Lexical semantics to infer discourse relations and domain knowledge
NL interfaces to instructional and educational applications need
knowledge about how to act in a domain, and communication knowledge
about how to talk about acting in a domain. Deriving such knowledge by
hand is time consuming, error prone, and ultimately the reason why NL
interfaces are often domain dependent. The work supported by the NSF
CAREER award seeks to make fundamental progress to overcome this
limitation by developing a methodology, algorithms and tools to
semi-automatically derive domain and communication knowledge from text
and dialogues.
This work entails three steps.
- We have automatically built a
corpus annotated with semantic information. To do so, we have coupled
the robust parser LCFLEX (part of the CARMEL
Workbench), with two lexical semantics lexica, VerbNet
for verbs and CoreLex
for nouns. Lexical semantics is a crucial
component of meaning that accounts for inferences engendered by action
verbs.
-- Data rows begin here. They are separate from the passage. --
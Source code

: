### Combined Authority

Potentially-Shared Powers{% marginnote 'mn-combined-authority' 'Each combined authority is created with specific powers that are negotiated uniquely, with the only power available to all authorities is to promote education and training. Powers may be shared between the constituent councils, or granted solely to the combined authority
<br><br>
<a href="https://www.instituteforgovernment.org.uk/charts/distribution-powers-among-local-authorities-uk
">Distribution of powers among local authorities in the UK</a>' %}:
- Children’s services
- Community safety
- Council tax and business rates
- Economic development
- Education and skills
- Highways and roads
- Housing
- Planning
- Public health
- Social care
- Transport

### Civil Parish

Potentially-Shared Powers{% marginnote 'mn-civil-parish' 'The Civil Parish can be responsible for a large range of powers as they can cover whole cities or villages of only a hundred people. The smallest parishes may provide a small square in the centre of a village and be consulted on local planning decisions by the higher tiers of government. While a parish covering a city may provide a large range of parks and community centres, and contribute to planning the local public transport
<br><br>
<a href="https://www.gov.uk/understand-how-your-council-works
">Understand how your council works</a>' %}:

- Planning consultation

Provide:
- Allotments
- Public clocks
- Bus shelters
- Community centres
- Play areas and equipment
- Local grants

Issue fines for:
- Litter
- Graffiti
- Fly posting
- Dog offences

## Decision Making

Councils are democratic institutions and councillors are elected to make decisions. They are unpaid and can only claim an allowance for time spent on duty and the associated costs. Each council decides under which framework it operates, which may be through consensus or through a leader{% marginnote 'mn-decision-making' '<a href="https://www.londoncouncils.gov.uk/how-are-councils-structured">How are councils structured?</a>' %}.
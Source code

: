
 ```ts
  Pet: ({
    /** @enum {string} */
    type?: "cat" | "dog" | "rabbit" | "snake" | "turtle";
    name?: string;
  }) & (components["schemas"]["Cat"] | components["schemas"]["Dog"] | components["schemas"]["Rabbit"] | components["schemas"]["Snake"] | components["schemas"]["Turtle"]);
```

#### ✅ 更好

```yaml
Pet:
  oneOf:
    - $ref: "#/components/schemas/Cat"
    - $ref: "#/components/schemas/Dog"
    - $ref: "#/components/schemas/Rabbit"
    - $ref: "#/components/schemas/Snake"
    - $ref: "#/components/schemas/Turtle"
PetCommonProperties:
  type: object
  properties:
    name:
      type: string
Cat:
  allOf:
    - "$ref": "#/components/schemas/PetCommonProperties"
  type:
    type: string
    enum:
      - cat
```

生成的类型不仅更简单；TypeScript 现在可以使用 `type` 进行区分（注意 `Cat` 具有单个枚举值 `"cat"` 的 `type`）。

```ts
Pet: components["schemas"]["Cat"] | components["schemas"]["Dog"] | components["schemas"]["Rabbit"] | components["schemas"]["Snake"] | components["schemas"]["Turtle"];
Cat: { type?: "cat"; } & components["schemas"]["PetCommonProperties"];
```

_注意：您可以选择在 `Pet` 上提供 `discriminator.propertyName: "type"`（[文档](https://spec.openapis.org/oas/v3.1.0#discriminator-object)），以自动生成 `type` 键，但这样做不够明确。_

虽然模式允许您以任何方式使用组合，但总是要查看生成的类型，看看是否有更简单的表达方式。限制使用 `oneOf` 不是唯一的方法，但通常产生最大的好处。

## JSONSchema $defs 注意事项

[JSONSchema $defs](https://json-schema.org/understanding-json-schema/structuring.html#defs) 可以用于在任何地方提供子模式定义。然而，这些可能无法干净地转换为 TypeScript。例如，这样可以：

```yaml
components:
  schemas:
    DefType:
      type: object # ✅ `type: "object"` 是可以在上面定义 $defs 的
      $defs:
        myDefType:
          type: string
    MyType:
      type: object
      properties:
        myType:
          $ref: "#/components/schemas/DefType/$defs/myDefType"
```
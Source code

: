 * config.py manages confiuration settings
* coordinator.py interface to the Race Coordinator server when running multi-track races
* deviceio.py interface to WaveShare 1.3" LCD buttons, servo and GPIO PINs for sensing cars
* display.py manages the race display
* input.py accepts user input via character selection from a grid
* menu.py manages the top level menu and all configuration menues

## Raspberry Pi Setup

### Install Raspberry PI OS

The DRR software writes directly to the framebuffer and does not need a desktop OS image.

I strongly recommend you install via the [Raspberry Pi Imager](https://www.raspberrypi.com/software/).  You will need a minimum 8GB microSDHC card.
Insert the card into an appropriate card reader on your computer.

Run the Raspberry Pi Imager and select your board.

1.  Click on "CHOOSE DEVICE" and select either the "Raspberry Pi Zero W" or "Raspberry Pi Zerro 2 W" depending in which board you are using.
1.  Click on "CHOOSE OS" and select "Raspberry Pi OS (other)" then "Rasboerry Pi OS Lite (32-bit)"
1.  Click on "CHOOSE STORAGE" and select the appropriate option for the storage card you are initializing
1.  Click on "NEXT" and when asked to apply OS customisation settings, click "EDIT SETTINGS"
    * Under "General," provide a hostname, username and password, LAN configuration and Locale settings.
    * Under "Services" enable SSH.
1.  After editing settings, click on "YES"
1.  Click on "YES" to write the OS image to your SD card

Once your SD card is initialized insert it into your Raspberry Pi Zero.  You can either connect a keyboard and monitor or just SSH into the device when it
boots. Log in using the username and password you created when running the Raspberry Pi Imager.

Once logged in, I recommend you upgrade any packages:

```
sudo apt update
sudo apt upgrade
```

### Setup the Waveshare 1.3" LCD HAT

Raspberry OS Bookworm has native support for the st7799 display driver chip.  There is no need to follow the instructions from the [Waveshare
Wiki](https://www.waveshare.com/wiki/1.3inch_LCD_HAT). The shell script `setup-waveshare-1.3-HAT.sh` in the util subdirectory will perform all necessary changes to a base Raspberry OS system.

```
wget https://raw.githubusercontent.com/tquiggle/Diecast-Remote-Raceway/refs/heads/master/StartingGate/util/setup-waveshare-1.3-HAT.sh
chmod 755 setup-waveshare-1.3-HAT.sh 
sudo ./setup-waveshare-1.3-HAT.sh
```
In this work, we generalize that idea and exploit lexical
semantics to draw the acquisition of discourse relations and
domain knowledge.
- We have
developed a coding scheme to encode relations between actions.
This coding scheme is
being used to annotate the corpus that was automatically labeled with
semantic information. We are also exploring whether this annotation
can be done automatically by means of a discourse parser, i.e.,
we are exploring using inductive logic programming to infer discourse
relations between action descriptions.
- We
will develop a novel acquisition engine to acquire knowledge from the
corpus annotated with task structure and discourse / dialogue
structure. The acquisition engine will couple machine learning
techniques with an inference engine based on description logic. A
first-order rule learner will infer portions of schemes; the
description logic based system will compose those portions into
complete schemes. This last step will be semi-automatic: a human
reviewer will be called upon to confirm or correct additions to the
Knowledge Base.